The Tudin et al. study used an idiosyncratic method of scoring the Reasons for Action Questionnaire that placed a large segment of the population a hybrid 2/5 stage. Combining these students with others in Stage 5, they found no significant differences by race. Using the normal method of scoring, the P-score for white students was 14 percent and for black students, 3 percent, which is certain to be a significant difference.
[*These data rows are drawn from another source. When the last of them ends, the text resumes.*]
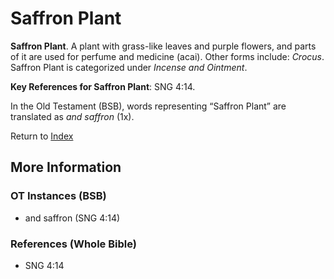 # Saffron Plant
**Saffron Plant**. 
A plant with grass-like leaves and purple flowers, and parts of it are used for perfume and medicine (acai). 
Other forms include: 
*Crocus*. 
Saffron Plant is categorized under _Incense and Ointment_. 


**Key References for Saffron Plant**: 
SNG 4:14. 


In the Old Testament (BSB), words representing “Saffron Plant” are translated as 
*and saffron* (1x). 




Return to [Index](00-Index.md)

## More Information

### OT Instances (BSB)

* and saffron (SNG 4:14)



### References (Whole Bible)

* SNG 4:14



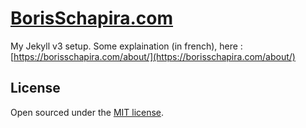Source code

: # [BorisSchapira.com](https://borisschapira.com)

My Jekyll v3 setup. Some explaination (in french), here : [https://borisschapira.com/about/](https://borisschapira.com/about/)

## License

Open sourced under the [MIT license](LICENSE.md).
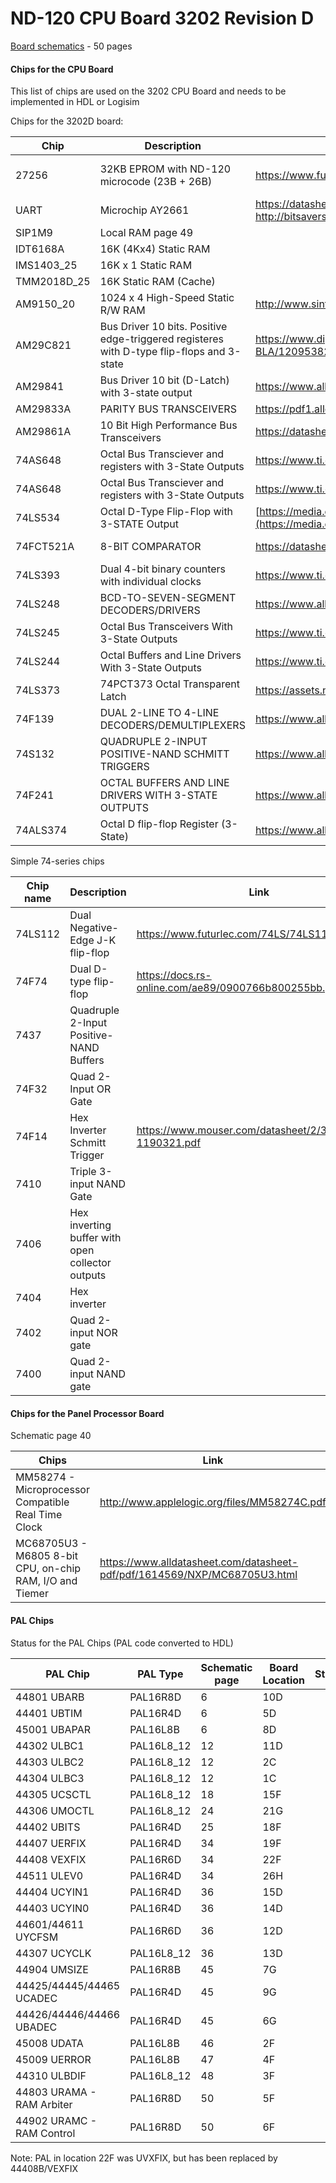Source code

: # ND-120 CPU Board 3202 Revision D #

[Board schematics](3202-REV-D-OCT-87-600DPI.pdf) - 50 pages

#### Chips for the CPU Board ####

This list of chips are used on the 3202 CPU Board and needs to be implemented in HDL or Logisim

Chips for the 3202D board:

| Chip        | Description                                              | Link                                                                          |  Status                   |
|-------------|----------------------------------------------------------|-------------------------------------------------------------------------------|---------------------------|
| 27256       | 32KB EPROM with ND-120 microcode (23B + 26B)             | https://www.futurlec.com/Memory/27256_Datasheet.shtml                         | EPROM content secured     |
| UART        | Microchip AY2661                                         | https://datasheetspdf.com/pdf-file/1412058/SMSC/COM2661-3/1 http://bitsavers.org/components/microchipTechnology/_dataBooks/1990_Microchip_Data_Book.pdf |Not started |
| SIP1M9      | Local RAM page 49                                        | |
| IDT6168A    | 16K (4Kx4) Static RAM                                    | |
| IMS1403_25  | 16K x 1 Static RAM                                       | |
| TMM2018D_25 | 16K Static RAM (Cache)                                   | |
| AM9150_20   | 1024 x 4 High-Speed Static R/W RAM                       | http://www.sintran.com/library/libother/extern/AM9150.pdf |
| AM29C821    | Bus Driver 10 bits. Positive edge-triggered registeres with D-type flip-flops and 3-state| https://www.digikey.com/en/products/detail/rochester-electronics-llc/AM29C821-BLA/12095382 |
| AM29841     | Bus Driver 10 bit (D-Latch) with 3-state output          | https://www.alldatasheet.com/datasheet-pdf/pdf/107079/AMD/AM29841.html | 
| AM29833A    | PARITY BUS TRANSCEIVERS                                  | https://pdf1.alldatasheet.com/datasheet-pdf/view/165880/AMD/AM29833A.html | 
| AM29861A    | 10 Bit High Performance Bus Transceivers                 | https://datasheetspdf.com/datasheet/AM29861.html |
| 74AS648     | Octal Bus Transciever and registers with 3-State Outputs | https://www.ti.com/lit/ds/symlink/sn74als648a.pdf | 
| 74AS648     | Octal Bus Transciever and registers with 3-State Outputs | https://www.ti.com/lit/ds/symlink/sn54as646.pdf| 
| 74LS534     | Octal D-Type Flip-Flop with 3-STATE Output               | [https://media.digikey.com/pdf/Data%20Sheets/Fairchild%20PDFs/DM74LS534.pdf](https://media.digikey.com/pdf/Data%20Sheets/Fairchild%20PDFs/DM74LS534.pdf) | 
| 74FCT521A   | 8-BIT COMPARATOR                                         | https://datasheetspdf.com/pdf-file/1348201/IDT/IDT74FCT521AT/1 | Easy to recreate | 
| 74LS393     | Dual 4-bit binary counters with individual clocks        | https://www.ti.com/lit/ds/symlink/sn74ls390.pdf |
| 74LS248     | BCD-TO-SEVEN-SEGMENT DECODERS/DRIVERS                    | https://www.alldatasheet.com/datasheet-pdf/pdf/5697/MOTOROLA/SN54/74LS248.html | 
| 74LS245     | Octal Bus Transceivers With 3-State Outputs              | https://www.ti.com/lit/ds/symlink/sn74ls245.pdf | Not started |
| 74LS244     | Octal Buffers and Line Drivers With 3-State Outputs      | https://www.ti.com/lit/ds/symlink/sn74ls244.pdf |
| 74LS373     | 74PCT373 Octal Transparent Latch                         | https://assets.nexperia.com/documents/data-sheet/74HC_HCT373.pdf |
| 74F139      | DUAL 2-LINE TO 4-LINE DECODERS/DEMULTIPLEXERS            | https://www.alldatasheet.com/view.jsp?Searchword=SN74S139 |
| 74S132      | QUADRUPLE 2-INPUT POSITIVE-NAND SCHMITT TRIGGERS         | https://www.alldatasheet.com/datasheet-pdf/pdf/27365/TI/SN74S132.html | 
| 74F241      | OCTAL BUFFERS AND LINE DRIVERS WITH 3-STATE OUTPUTS      | https://www.alldatasheet.com/view.jsp?Searchword=SN74S241 | 
| 74ALS374    | Octal D flip-flop Register (3-State)                     | https://www.alldatasheet.com/datasheet-pdf/pdf/15260/PHILIPS/74ALS374.html| |

Simple 74-series chips

| Chip name | Description                                      | Link                                                     |
|-----------|--------------------------------------------------|----------------------------------------------------------|
| 74LS112   | Dual Negative-Edge J-K flip-flop                 | https://www.futurlec.com/74LS/74LS112.shtml              |
| 74F74     | Dual D-type flip-flop                            | https://docs.rs-online.com/ae89/0900766b800255bb.pdf     |
| 7437      | Quadruple 2-Input Positive-NAND Buffers          |
| 74F32     | Quad 2-Input OR Gate                             |
| 74F14     | Hex Inverter Schmitt Trigger                     | https://www.mouser.com/datasheet/2/308/74F14-1190321.pdf |
| 7410      | Triple 3-input NAND Gate                         |
| 7406      | Hex inverting buffer with open collector outputs |
| 7404      | Hex inverter                                     |
| 7402      | Quad 2-input NOR gate                            |
| 7400      | Quad 2-input NAND gate                           |

#### Chips for the Panel Processor Board ####

Schematic page 40

| Chips                                                    | Link   |  Status |
|----------------------------------------------------------|--------|---------|
| MM58274 -  Microprocessor Compatible Real Time Clock     | http://www.applelogic.org/files/MM58274C.pdf | |
| MC68705U3 - M6805 8-bit CPU, on-chip RAM, I/O and Tiemer | https://www.alldatasheet.com/datasheet-pdf/pdf/1614569/NXP/MC68705U3.html | We dont have a ROM dump of the code in this CHIP. It should be 4K. Waiting for read by http://matthieu.benoit.free.fr/device_list.htm |

#### PAL Chips ####

Status for the PAL Chips (PAL code converted to HDL)

| PAL Chip                  | PAL Type       | Schematic page | Board Location | Status |
|---------------------------|----------------|----------------|----------------|--------|
| 44801 UBARB               | PAL16R8D       | 6              | 10D            |        |
| 44401 UBTIM               | PAL16R4D       | 6              | 5D             |        |
| 45001 UBAPAR              | PAL16L8B       | 6              | 8D             |        |
| 44302 ULBC1               | PAL16L8_12     | 12             | 11D            |        |
| 44303 ULBC2               | PAL16L8_12     | 12             | 2C             |        |
| 44304 ULBC3               | PAL16L8_12     | 12             | 1C             |        |
| 44305 UCSCTL              | PAL16L8_12     | 18             | 15F            |        |
| 44306 UMOCTL              | PAL16L8_12     | 24             | 21G            |        |
| 44402 UBITS               | PAL16R4D       | 25             | 18F            |        |
| 44407 UERFIX              | PAL16R4D       | 34             | 19F            |        |
| 44408 VEXFIX              | PAL16R6D       | 34             | 22F            |        |
| 44511 ULEV0               | PAL16R4D       | 34             | 26H            |        |
| 44404 UCYIN1              | PAL16R4D       | 36             | 15D            |        |
| 44403 UCYIN0              | PAL16R4D       | 36             | 14D            |        |
| 44601/44611 UYCFSM        | PAL16R6D       | 36             | 12D            |        |
| 44307 UCYCLK              | PAL16L8_12     | 36             | 13D            |        |
| 44904 UMSIZE              | PAL16R8B       | 45             | 7G             |        |
| 44425/44445/44465 UCADEC  | PAL16R4D       | 45             | 9G             |        |
| 44426/44446/44466 UBADEC  | PAL16R4D       | 45             | 6G             |        |
| 45008 UDATA               | PAL16L8B       | 46             | 2F             |        |
| 45009 UERROR              | PAL16L8B       | 47             | 4F             |        |
| 44310 ULBDIF              | PAL16L8_12     | 48             | 3F             |        |
| 44803 URAMA - RAM Arbiter | PAL16R8D       | 50             | 5F             |        |
| 44902 URAMC - RAM Control | PAL16R8D       | 50             | 6F             |        |

Note: PAL in location 22F was UVXFIX, but has been replaced by 44408B/VEXFIX
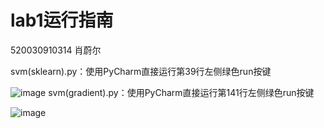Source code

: # lab1运行指南

520030910314 肖蔚尔

svm(sklearn).py：使用PyCharm直接运行第39行左侧绿色run按键

![image](https://user-images.githubusercontent.com/74357630/201483843-955f405f-72aa-4243-ba17-60a9087bc132.png)
svm(gradient).py：使用PyCharm直接运行第141行左侧绿色run按键

![image](https://user-images.githubusercontent.com/74357630/201483847-78c8279f-8353-494a-aec0-4448a05469ab.png)
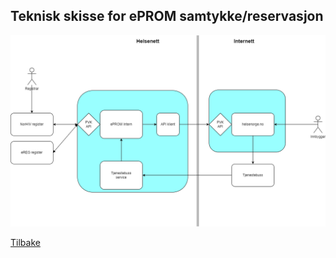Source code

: 

## Teknisk skisse for ePROM samtykke/reservasjon

![eprom](img/eprom_teknisk_pvk.png)


[Tilbake](./)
It should also be noted that the relatively high black scores on Stage 2 moral reasoning found elsewhere were confirmed in this sample—31 percent for blacks and 20 percent for whites.
Since cross-cultural studies find that Asians obtain slightly higher P-scores than whites, Ji 1997’s finding that an American sample of white graduate students had significantly higher P-scores than their Asian peers is intriguing. Since Ji does not give us relevant information about the samples, however, no meaningful interpretation of the discrepancy is possible. It may be that the Asians included in the sample were southeast Asians rather than the northeast Asians discussed in this paper.